Damien Young, who lectures in strength and conditioning in Limerick IT and Setanta College, says: “If the dual player is ever going to be sustainable, the conditioning of the player by all coaching teams involved has to be merged.
“We have heard reports across the country of players training every night and having to complete full training sessions with both codes. Completing large volumes of high intensity activity on a daily basis without adequate time for recovery will impact the player’s ability to perform to his or her maximum potential,” said the well-known Tipperary coach.
“Every coach or manager wants to win, but if they are dealing with dual players they will not get the best from him or her unless they put the player’s welfare at the centre of their plans. It is the responsibility of the management teams to put the health and wellbeing of the player first. That means all involved sitting down and working out a common plan. At club level the dual player is more achievable as it is generally one management team that is looking after the two codes but at inter-county level it is very much two distinct management teams.”
Young, a specialist in child and youth movement skill development, is currently leading a study into the level of activity of both single code and dual code teenage players in Tipperary.

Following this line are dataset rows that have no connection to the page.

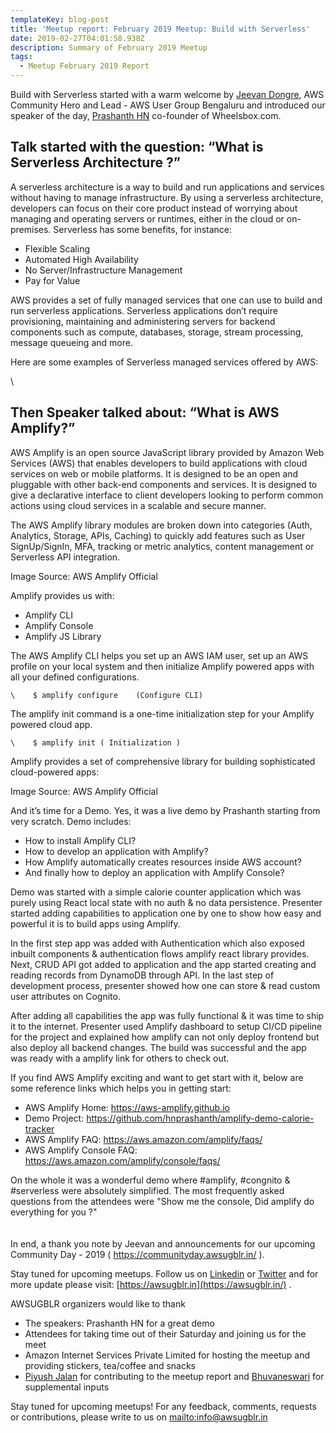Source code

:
 ```yaml
---
templateKey: blog-post
title: 'Meetup report: February 2019 Meetup: Build with Serverless'
date: 2019-02-27T04:01:58.938Z
description: Summary of February 2019 Meetup
tags:
  - Meetup February 2019 Report
---
```

Build with Serverless started with  a warm welcome by [Jeevan Dongre](https://www.linkedin.com/in/jeevandongre/), AWS Community Hero and Lead - AWS User Group Bengaluru and introduced our speaker of the day, [Prashanth HN](https://in.linkedin.com/in/hnprashanth) co-founder of Wheelsbox.com.

## Talk started with the question: “What is Serverless Architecture ?”

A serverless architecture is a way to build and run applications and services without having to manage infrastructure. By using a serverless architecture, developers can focus on their core product instead of worrying about managing and operating servers or runtimes, either in the cloud or on-premises. Serverless has some benefits, for instance:

* Flexible Scaling
* Automated High Availability
* No Server/Infrastructure Management
* Pay for Value

AWS provides a set of fully managed services that one can use to build and run serverless applications. Serverless applications don’t require provisioning, maintaining and administering servers for backend components such as compute, databases, storage, stream processing, message queueing and more. 

Here are some examples of Serverless managed services offered by AWS: 

\    

## Then Speaker talked about: “What is AWS Amplify?”

AWS Amplify is an open source JavaScript library provided by Amazon Web Services (AWS) that enables developers to build applications with cloud services on web or mobile platforms. It is designed to be an open and pluggable with other back-end components and services. It  is designed to give a declarative interface to client developers looking to perform common actions using cloud services in a scalable and secure manner. 

The AWS Amplify library modules are broken down into categories (Auth, Analytics, Storage, APIs, Caching) to quickly add features such as User SignUp/SignIn, MFA, tracking or metric analytics, content management or Serverless API integration. 

  Image Source: AWS Amplify Official 

Amplify provides us with:

* Amplify CLI
* Amplify Console
* Amplify JS Library

The AWS Amplify CLI helps you set up an AWS IAM user, set up an AWS profile on your local system and then initialize Amplify powered apps with all your defined configurations.  

```
\    $ amplify configure    (Configure CLI)
```

The amplify init command is a one-time initialization step for your Amplify powered cloud app.

```
\    $ amplify init ( Initialization )
```

Amplify provides a set of  comprehensive library for building sophisticated cloud-powered apps:

   Image Source: AWS Amplify Official 

And it’s time for a Demo. Yes, it was a live demo by Prashanth starting from very scratch. Demo includes:

* How to install Amplify CLI?
* How to develop an application with Amplify?
* How Amplify automatically creates resources inside AWS account?
* And finally how to deploy an application with Amplify Console?

Demo was started with a simple calorie counter application which was purely using React local state with no auth & no data persistence. Presenter started adding capabilities to application one by one to show how easy and powerful it is to build apps using Amplify. 

In the first step app was added with Authentication which also exposed inbuilt components & authentication flows amplify react library provides. Next, CRUD API got added to application and the app started creating and reading records from DynamoDB through API. In the last step of development process, presenter showed how one can store & read custom user attributes on Cognito.

After adding all capabilities the app was fully functional & it was time to ship it to the internet. Presenter used Amplify dashboard to setup CI/CD pipeline for the project and explained how amplify can not only deploy frontend but also deploy all backend changes. The build was successful and the app was ready with a amplify link for others to check out.

If you find AWS Amplify exciting and want to get start with it, below are some reference links which helps you in getting start:

* AWS Amplify Home: https://aws-amplify.github.io
* Demo Project: https://github.com/hnprashanth/amplify-demo-calorie-tracker
* AWS Amplify FAQ: https://aws.amazon.com/amplify/faqs/
* AWS Amplify Console FAQ: https://aws.amazon.com/amplify/console/faqs/

On the whole it was a wonderful demo where #amplify, #congnito & #serverless were absolutely simplified. The most frequently asked questions from the attendees were "Show me the console, Did amplify do everything for you ?"\
\
\
In end, a thank you note by Jeevan and announcements for our upcoming Community Day - 2019 ( https://communityday.awsugblr.in/ ). 

Stay tuned for upcoming meetups. Follow us on [Linkedin](https://www.linkedin.com/in/awsugblr/) or [Twitter](https://twitter.com/awsugblr) and for more update please visit:  [https://awsugblr.in](https://awsugblr.in/) .

AWSUGBLR organizers would like to thank

* The speakers: Prashanth HN for a great demo
* Attendees for taking time out of their Saturday and joining us for the meet
* Amazon Internet Services Private Limited for hosting the meetup and providing stickers, tea/coffee and snacks
* [Piyush Jalan](https://www.linkedin.com/in/piyush-jalan/) for contributing to the meetup report and [Bhuvaneswari](https://www.linkedin.com/in/bhuvanas/) for supplemental inputs

Stay tuned for upcoming meetups! For any feedback, comments, requests or contributions, please write to us on <mailto:info@awsugblr.in>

The research is the first of its kind and involves each player wearing a GPS unit to monitor their workload on the pitch, and keeping diaries to track their indoor/gym activity.
“The current 17 or 18 year old player can be under the guidance of multiple coaches at the same time. For example, they can have a school coach, club minor coach, club senior coach and inter-county minor coach. Each wants to get their time with him or her, and we are only talking here about one code.
“The player wants to play and will turn up for all the sessions as he wants to be part of the team and doesn’t want to let down his teammates. It is essential the player’s welfare is catered for, therefore, cooperation among all these coaches is necessary but rarely occurs. If we examine the players games schedule, we know there is a severe imbalance of games between youth and adult players. An 18-year-old player who may have limited conditioning, stability and possible flexibility and mobility imbalances resulting from their growth spurt, could play as many as 50 games in a year, whereas an adult will play perhaps 20 games.
“The adult player is more seasoned, more ready, more conditioned but has much less games than a teenager. In this schedule there is very little time available for the teenager to complete an injury prevention and conditioning programme to withstand the amount of games he is expected to play. The 18-21 year old is playing more games per year than he will play at any stage for the rest of his career. It doesn’t make sense. There’s a complete imbalance here.”
Young was speaking ahead of the ‘Developing & Maximising Youth Potential’ conference (www.setantaconferences.com), which brings some of the world’s best known coaches from a range of sporting disciplines together on Saturday and Sunday at LIT Sportslab, Thurles, under the direction of Dr Liam Hennessy, one of the world’s leading strength and conditioning experts and founder of Setanta College.